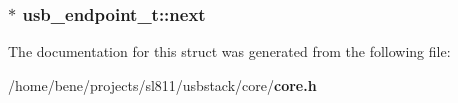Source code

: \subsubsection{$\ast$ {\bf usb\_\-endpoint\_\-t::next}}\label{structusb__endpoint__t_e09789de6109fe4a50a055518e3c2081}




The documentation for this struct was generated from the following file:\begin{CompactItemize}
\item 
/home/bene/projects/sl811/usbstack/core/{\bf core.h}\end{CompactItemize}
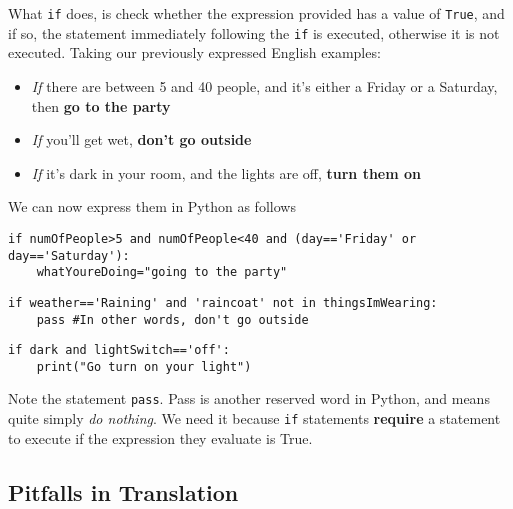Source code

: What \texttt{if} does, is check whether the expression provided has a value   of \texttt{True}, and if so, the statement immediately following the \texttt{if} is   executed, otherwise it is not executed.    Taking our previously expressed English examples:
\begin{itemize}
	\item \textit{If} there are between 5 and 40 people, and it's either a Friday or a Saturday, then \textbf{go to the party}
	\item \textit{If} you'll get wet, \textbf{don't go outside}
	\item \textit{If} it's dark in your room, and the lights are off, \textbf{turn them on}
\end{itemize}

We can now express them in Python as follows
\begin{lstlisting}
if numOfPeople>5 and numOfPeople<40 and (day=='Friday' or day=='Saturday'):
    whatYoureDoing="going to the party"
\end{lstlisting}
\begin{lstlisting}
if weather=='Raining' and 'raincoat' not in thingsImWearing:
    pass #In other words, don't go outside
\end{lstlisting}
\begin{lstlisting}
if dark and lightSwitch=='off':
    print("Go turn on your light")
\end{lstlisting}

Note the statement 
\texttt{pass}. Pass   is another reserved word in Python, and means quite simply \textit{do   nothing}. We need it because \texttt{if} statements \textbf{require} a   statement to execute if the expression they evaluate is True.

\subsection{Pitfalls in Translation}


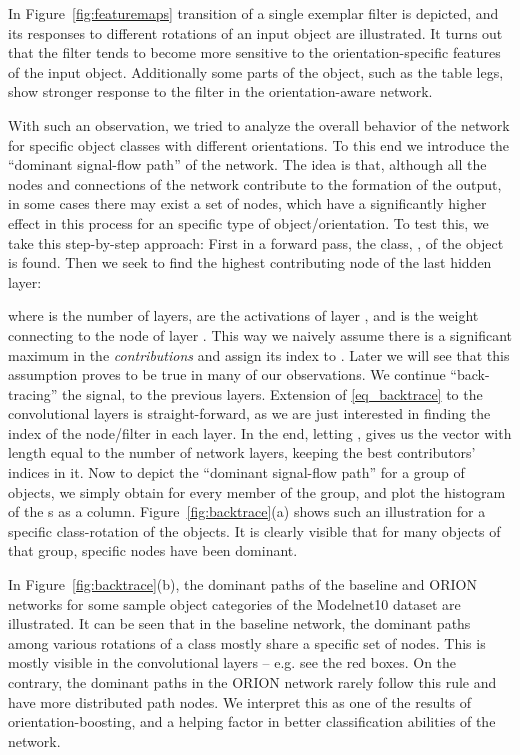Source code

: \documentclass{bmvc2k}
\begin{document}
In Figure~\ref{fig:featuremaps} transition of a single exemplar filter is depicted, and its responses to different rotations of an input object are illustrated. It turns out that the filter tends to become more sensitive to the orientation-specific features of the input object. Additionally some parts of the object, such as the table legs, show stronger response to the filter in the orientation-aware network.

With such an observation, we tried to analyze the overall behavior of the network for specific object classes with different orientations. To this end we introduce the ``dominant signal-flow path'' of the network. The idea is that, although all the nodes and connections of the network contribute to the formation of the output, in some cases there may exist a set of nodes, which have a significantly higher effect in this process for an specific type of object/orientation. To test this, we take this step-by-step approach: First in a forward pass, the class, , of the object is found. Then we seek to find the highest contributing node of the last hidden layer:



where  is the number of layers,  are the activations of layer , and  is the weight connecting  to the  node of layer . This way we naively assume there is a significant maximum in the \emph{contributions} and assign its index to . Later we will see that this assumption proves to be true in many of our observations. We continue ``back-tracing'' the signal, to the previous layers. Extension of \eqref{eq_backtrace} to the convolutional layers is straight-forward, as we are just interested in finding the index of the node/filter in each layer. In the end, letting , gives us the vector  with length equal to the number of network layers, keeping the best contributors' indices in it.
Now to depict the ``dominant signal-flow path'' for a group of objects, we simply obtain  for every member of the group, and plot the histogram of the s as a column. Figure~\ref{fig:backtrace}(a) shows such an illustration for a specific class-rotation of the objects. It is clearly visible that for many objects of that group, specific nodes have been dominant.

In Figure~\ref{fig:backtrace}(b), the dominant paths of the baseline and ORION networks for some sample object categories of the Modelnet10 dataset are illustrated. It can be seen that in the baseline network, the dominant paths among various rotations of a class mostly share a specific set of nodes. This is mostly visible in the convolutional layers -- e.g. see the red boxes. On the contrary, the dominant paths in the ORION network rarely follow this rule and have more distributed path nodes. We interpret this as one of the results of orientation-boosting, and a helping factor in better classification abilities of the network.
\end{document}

▬▬▬▬▬▬▬▬▬▬

TRY IT:
From the records above, copy every line that holds the word "Friday".

ANSWER TO THIS PROBLEM:
	\item \textit{If} there are between 5 and 40 people, and it's either a Friday or a Saturday, then \textbf{go to the party}
if numOfPeople>5 and numOfPeople<40 and (day=='Friday' or day=='Saturday'):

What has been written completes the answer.